## Problem to work on
Only the lines below between the ones containing "zvyklí. Neřeší, že" and "zaujalo ve společnosti pozici", inclusive, are to be reproduced, each exactly as it stands.

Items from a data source

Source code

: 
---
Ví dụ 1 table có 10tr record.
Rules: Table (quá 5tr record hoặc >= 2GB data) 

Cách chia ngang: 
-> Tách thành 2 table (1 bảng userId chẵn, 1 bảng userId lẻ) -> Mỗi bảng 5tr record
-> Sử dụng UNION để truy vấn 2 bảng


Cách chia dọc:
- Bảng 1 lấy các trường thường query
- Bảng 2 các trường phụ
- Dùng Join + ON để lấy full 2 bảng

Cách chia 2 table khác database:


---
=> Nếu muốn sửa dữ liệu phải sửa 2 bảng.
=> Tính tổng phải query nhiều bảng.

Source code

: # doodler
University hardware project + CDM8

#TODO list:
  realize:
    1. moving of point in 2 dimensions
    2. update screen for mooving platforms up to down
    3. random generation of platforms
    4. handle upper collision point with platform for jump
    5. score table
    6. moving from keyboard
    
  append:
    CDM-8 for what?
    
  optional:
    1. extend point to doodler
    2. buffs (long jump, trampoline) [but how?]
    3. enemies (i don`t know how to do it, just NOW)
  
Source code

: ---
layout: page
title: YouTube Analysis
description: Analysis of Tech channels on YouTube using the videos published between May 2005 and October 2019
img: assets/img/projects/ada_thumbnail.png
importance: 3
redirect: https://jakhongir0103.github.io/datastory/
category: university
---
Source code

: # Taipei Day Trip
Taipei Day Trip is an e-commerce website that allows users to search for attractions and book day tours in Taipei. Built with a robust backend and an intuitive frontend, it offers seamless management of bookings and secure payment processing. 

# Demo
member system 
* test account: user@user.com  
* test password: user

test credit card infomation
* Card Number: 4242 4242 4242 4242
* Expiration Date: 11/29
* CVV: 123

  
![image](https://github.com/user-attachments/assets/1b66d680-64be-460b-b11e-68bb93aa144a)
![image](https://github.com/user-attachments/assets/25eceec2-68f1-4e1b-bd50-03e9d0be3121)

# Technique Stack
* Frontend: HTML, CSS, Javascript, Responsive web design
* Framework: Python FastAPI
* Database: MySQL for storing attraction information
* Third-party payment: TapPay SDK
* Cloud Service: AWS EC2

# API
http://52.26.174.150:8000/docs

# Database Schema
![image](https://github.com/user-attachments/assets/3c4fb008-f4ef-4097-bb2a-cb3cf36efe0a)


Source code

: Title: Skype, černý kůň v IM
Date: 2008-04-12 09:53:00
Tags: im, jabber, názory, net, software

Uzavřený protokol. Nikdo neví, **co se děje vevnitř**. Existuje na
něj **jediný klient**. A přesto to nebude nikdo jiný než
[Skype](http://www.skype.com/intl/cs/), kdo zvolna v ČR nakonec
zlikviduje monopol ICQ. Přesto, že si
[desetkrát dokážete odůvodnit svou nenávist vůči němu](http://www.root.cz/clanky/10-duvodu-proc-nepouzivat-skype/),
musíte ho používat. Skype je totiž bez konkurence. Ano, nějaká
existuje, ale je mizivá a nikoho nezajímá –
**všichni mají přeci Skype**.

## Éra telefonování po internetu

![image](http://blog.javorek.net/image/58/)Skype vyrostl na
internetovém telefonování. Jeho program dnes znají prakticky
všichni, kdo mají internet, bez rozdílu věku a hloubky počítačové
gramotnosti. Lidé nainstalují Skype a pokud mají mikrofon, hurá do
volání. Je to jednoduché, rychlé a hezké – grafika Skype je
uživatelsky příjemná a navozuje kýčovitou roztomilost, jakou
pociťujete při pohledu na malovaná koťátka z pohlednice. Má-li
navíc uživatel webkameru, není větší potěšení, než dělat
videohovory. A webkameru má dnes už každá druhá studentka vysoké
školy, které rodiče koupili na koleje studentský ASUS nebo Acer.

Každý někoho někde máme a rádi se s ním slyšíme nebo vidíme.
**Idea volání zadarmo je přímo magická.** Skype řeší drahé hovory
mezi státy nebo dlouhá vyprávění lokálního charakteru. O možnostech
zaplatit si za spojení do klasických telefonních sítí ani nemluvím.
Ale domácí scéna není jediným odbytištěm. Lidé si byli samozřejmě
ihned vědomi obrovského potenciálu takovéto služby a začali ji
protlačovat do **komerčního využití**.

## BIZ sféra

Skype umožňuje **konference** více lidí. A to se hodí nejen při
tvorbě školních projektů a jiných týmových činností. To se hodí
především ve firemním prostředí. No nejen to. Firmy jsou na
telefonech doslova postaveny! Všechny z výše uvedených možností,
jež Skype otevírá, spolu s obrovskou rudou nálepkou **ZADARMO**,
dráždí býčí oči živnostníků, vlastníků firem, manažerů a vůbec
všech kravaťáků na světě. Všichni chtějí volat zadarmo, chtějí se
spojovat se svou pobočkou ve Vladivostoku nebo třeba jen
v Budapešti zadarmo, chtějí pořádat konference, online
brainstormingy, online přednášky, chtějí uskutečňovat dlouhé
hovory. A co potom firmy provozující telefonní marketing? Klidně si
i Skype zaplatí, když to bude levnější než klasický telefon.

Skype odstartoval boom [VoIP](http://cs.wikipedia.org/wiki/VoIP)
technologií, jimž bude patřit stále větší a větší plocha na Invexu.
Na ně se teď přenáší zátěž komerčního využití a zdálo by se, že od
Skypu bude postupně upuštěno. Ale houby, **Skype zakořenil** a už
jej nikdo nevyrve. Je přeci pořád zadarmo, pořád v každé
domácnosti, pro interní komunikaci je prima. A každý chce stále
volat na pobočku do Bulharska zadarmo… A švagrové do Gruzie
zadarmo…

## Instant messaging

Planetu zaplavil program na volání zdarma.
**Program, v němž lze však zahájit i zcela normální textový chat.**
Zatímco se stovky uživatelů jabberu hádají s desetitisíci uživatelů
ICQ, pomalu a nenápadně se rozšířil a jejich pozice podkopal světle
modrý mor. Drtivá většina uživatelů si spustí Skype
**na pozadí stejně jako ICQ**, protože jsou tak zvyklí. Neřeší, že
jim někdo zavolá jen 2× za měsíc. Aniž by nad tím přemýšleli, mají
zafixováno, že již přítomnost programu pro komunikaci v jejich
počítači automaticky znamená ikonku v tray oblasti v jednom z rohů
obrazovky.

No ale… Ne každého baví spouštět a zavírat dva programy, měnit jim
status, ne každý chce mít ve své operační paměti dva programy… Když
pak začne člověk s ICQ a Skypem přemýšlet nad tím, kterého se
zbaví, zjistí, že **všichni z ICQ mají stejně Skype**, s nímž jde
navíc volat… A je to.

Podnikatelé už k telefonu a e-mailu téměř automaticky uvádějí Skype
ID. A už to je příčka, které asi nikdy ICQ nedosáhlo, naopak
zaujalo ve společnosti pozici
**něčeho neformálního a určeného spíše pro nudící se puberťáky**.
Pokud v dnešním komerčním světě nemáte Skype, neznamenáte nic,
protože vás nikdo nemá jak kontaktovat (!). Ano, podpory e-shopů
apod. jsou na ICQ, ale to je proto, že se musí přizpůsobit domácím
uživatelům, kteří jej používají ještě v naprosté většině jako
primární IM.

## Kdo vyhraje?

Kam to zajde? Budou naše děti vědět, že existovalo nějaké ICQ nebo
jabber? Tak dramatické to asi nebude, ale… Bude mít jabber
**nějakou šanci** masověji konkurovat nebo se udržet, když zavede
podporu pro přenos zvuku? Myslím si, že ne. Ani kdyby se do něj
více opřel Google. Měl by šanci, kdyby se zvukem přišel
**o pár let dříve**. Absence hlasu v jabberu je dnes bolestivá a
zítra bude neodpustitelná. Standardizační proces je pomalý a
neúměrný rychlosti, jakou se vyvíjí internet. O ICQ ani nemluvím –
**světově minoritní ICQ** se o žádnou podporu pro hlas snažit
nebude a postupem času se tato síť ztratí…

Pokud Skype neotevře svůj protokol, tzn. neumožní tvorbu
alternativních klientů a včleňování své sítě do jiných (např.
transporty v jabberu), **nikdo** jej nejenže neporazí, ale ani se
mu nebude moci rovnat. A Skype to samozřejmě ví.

## Written response
**na pozadí stejně jako ICQ**, protože jsou tak zvyklí. Neřeší, že
jim někdo zavolá jen 2× za měsíc. Aniž by nad tím přemýšleli, mají
zafixováno, že již přítomnost programu pro komunikaci v jejich
počítači automaticky znamená ikonku v tray oblasti v jednom z rohů
obrazovky.

No ale… Ne každého baví spouštět a zavírat dva programy, měnit jim
status, ne každý chce mít ve své operační paměti dva programy… Když
pak začne člověk s ICQ a Skypem přemýšlet nad tím, kterého se
zbaví, zjistí, že **všichni z ICQ mají stejně Skype**, s nímž jde
navíc volat… A je to.

Podnikatelé už k telefonu a e-mailu téměř automaticky uvádějí Skype
ID. A už to je příčka, které asi nikdy ICQ nedosáhlo, naopak
zaujalo ve společnosti pozici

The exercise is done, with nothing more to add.